Vladimir Micov Foto Ciamillo-Castoria

Premessa d’obbligo: la vittoria dell’Armani al Pireo fa una prova, ma gli indizi precedenti hanno un peso specifico maggiore. La vittoria a Podgorica, il primo tempo con il Real Madrid sono stati il viatico alla prestazione impeccabile contro l’Olympiacos. Rimarco anche il fatto, per onestà intellettuale, che la squadra di coach Blatt ha presentato tutto il peggio di sé in quaranta minuti di abulia generale; la versione di uno Spanoulis totalmente fuori giri è la cartina tornasole di una prestazione ellenica non consueta.

Detto questo il primo messaggio che arriva guardando la nuova Olimpia Milano è che deborda di personalità: Mike James e Nemanja Nedovic che, dopo un canestro subito vanno nella metà campo opposta per restituire l’affronto, è quanto di più utile per una squadra che deve in primo luogo riacquistare l’autostima dopo anni di insuccessi in Eurolega. Vlado Micov poi ha raggiunto il nirvana cestistico: faccia da impiegato bancario appena sveglio, emozioni controllate, sforzo fisico calibrato, letture offensive perfette e una mano educata… niente di meglio da sfruttare a 33 anni. Con dei punti di riferimento del genere, è molto più facile per Della Valle e soci prendersi il proprio tiro, essendo più leggeri, avendo le spalle coperte da cotanti “gendarmi”.

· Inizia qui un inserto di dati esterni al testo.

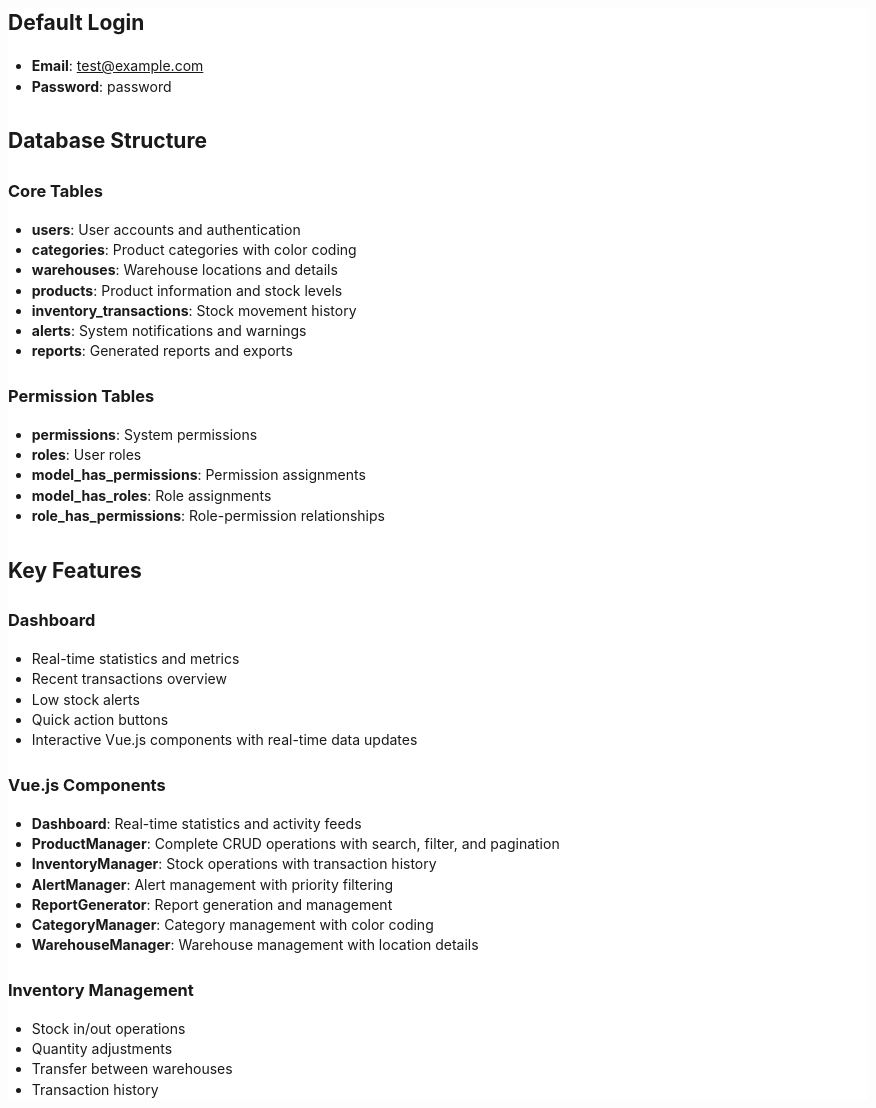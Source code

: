 ## Default Login

-   **Email**: test@example.com
-   **Password**: password

## Database Structure

### Core Tables

-   **users**: User accounts and authentication
-   **categories**: Product categories with color coding
-   **warehouses**: Warehouse locations and details
-   **products**: Product information and stock levels
-   **inventory_transactions**: Stock movement history
-   **alerts**: System notifications and warnings
-   **reports**: Generated reports and exports

### Permission Tables

-   **permissions**: System permissions
-   **roles**: User roles
-   **model_has_permissions**: Permission assignments
-   **model_has_roles**: Role assignments
-   **role_has_permissions**: Role-permission relationships

## Key Features

### Dashboard

-   Real-time statistics and metrics
-   Recent transactions overview
-   Low stock alerts
-   Quick action buttons
-   Interactive Vue.js components with real-time data updates

### Vue.js Components

-   **Dashboard**: Real-time statistics and activity feeds
-   **ProductManager**: Complete CRUD operations with search, filter, and pagination
-   **InventoryManager**: Stock operations with transaction history
-   **AlertManager**: Alert management with priority filtering
-   **ReportGenerator**: Report generation and management
-   **CategoryManager**: Category management with color coding
-   **WarehouseManager**: Warehouse management with location details

### Inventory Management

-   Stock in/out operations
-   Quantity adjustments
-   Transfer between warehouses
-   Transaction history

Fa ancora un po’ fatica sotto canestro la squadra di Pianigiani, Kaleb Tarczewski è un bronzo per ora troppo “pulito” nel modo di interpretare la pallacanestro europea, differente da quello di Arturas Gudaitis, un diesel che appena inquadra il proprio avversario di turno lo mangia come una mantide (senza prima accoppiarsi ndr.).

L’impianto funziona perché c’è pericolosità diffusa, nonostante esistano ancora delle falle difensive importanti, limabili con l’allenamento; anche se l’attitudine di alcuni giocatori (James, Nedovic, Della Valle, Kuzminskas) non è proprio gladiatoria. Cosa non trascurabile se si vuole puntare in alto.

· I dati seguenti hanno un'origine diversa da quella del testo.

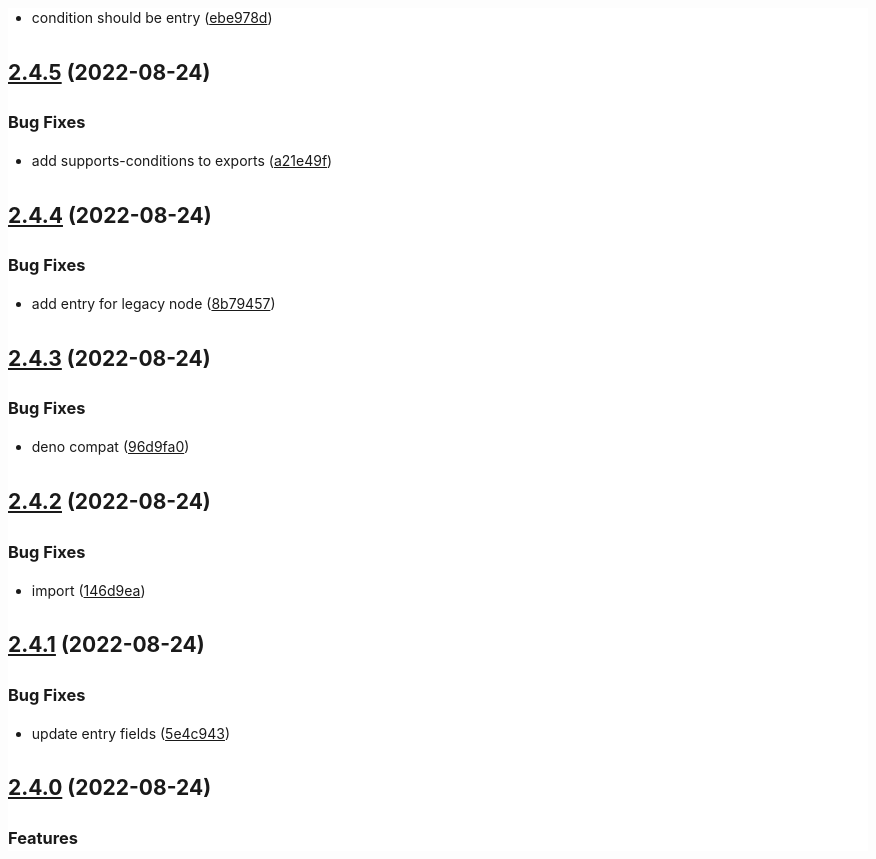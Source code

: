 - condition should be entry ([ebe978d](https://github.com/sanity-io/ecosystem-skunkworks-client-runtimes/commit/ebe978df8011e84fa18fa4deb124764eca807de9))

## [2.4.5](https://github.com/sanity-io/ecosystem-skunkworks-client-runtimes/compare/v2.4.4...v2.4.5) (2022-08-24)

### Bug Fixes

- add supports-conditions to exports ([a21e49f](https://github.com/sanity-io/ecosystem-skunkworks-client-runtimes/commit/a21e49f26cc1833a01564ed9994f62f878c15df8))

## [2.4.4](https://github.com/sanity-io/ecosystem-skunkworks-client-runtimes/compare/v2.4.3...v2.4.4) (2022-08-24)

### Bug Fixes

- add entry for legacy node ([8b79457](https://github.com/sanity-io/ecosystem-skunkworks-client-runtimes/commit/8b794579a5c19cd7fdd43126d94422fdbde26b99))

## [2.4.3](https://github.com/sanity-io/ecosystem-skunkworks-client-runtimes/compare/v2.4.2...v2.4.3) (2022-08-24)

### Bug Fixes

- deno compat ([96d9fa0](https://github.com/sanity-io/ecosystem-skunkworks-client-runtimes/commit/96d9fa0686ed8b700c10a6a98785353f0daeafe7))

## [2.4.2](https://github.com/sanity-io/ecosystem-skunkworks-client-runtimes/compare/v2.4.1...v2.4.2) (2022-08-24)

### Bug Fixes

- import ([146d9ea](https://github.com/sanity-io/ecosystem-skunkworks-client-runtimes/commit/146d9ea6e5731fd6382bbfdc198b17f7b50f79ba))

## [2.4.1](https://github.com/sanity-io/ecosystem-skunkworks-client-runtimes/compare/v2.4.0...v2.4.1) (2022-08-24)

### Bug Fixes

- update entry fields ([5e4c943](https://github.com/sanity-io/ecosystem-skunkworks-client-runtimes/commit/5e4c9430037e46e67f9946c23ff446a8dc312f0f))

## [2.4.0](https://github.com/sanity-io/ecosystem-skunkworks-client-runtimes/compare/v2.3.0...v2.4.0) (2022-08-24)

### Features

Sarebbe anche ora di dare meriti indubbi alla direzione tecnica (compresi Massimo Cancellieri e Mario Fioretti ndr.): non è raccogliendo figurine che si ha in automatico una squadra vincente. Anzi, spesso le personalità forti creano nell’alchimista difficoltà di assemblaggio, un certosino bilanciamento fra attori protagonisti abituati alla parte principale. La gestione dei cambi è stata magistrale di coach Simone Pianigiani, i time out puntuali e soprattutto la capacità di trovare la chiave tattica nei momenti (pochi) di difficoltà.

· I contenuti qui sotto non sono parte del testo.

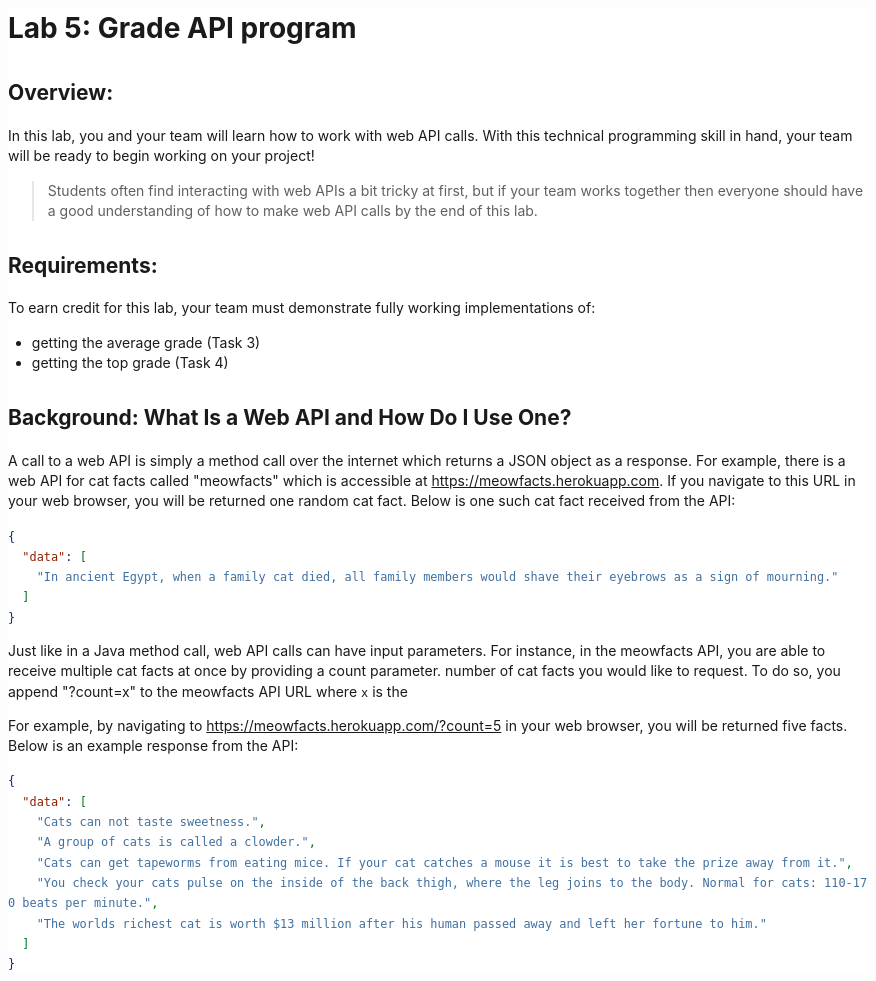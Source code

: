 # Lab 5: Grade API program

## Overview:
In this lab, you and your team will learn how to work with web API calls.
With this technical programming skill in hand, your team will be ready
to begin working on your project!

> Students often find interacting with web APIs a bit tricky at first,
> but if your team works together then everyone should have a good understanding
> of how to make web API calls by the end of this lab.

## Requirements:

To earn credit for this lab, your team must demonstrate fully working implementations of:
* getting the average grade (Task 3)
* getting the top grade (Task 4)

## Background: What Is a Web API and How Do I Use One?

A call to a web API is simply a method call over the internet which returns a JSON 
object as a response.
For example, there is a web API for cat facts called "meowfacts" which is 
accessible at https://meowfacts.herokuapp.com.
If you navigate to this URL in your web browser, you will be returned one random cat fact.
Below is one such cat fact received from the API:

```json
{
  "data": [
    "In ancient Egypt, when a family cat died, all family members would shave their eyebrows as a sign of mourning."
  ]
}
```

Just like in a Java method call, web API calls can have input parameters.
For instance, in the meowfacts API, you are able to receive multiple cat 
facts at once by providing a count parameter.
number of cat facts you would like to request.
To do so, you append "?count=x" to the meowfacts API URL where `x` is the

For example, by navigating to https://meowfacts.herokuapp.com/?count=5 in 
your web browser, you will be returned five facts.
Below is an example response from the API:
```json
{
  "data": [
    "Cats can not taste sweetness.",
    "A group of cats is called a clowder.",
    "Cats can get tapeworms from eating mice. If your cat catches a mouse it is best to take the prize away from it.",
    "You check your cats pulse on the inside of the back thigh, where the leg joins to the body. Normal for cats: 110-170 beats per minute.",
    "The worlds richest cat is worth $13 million after his human passed away and left her fortune to him."
  ]
}
```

La vittoria di 24 punti al Pireo non può esser figlia solamente di una serata ispirata al tiro, né giustificata dalla scarsa vena avversaria (anche perché c’è chi fa giocar male di fronte), penso che le prime tre uscite di Eurolega stiano tracciando un percorso virtuoso che può portare l’Armani molto avanti nella competizione. C’è però una controindicazione: se la squadra pensa di essere “arrivata”, allora saremo spettatori del consueto slancio iniziale preludio ad un successivo sgonfiamento.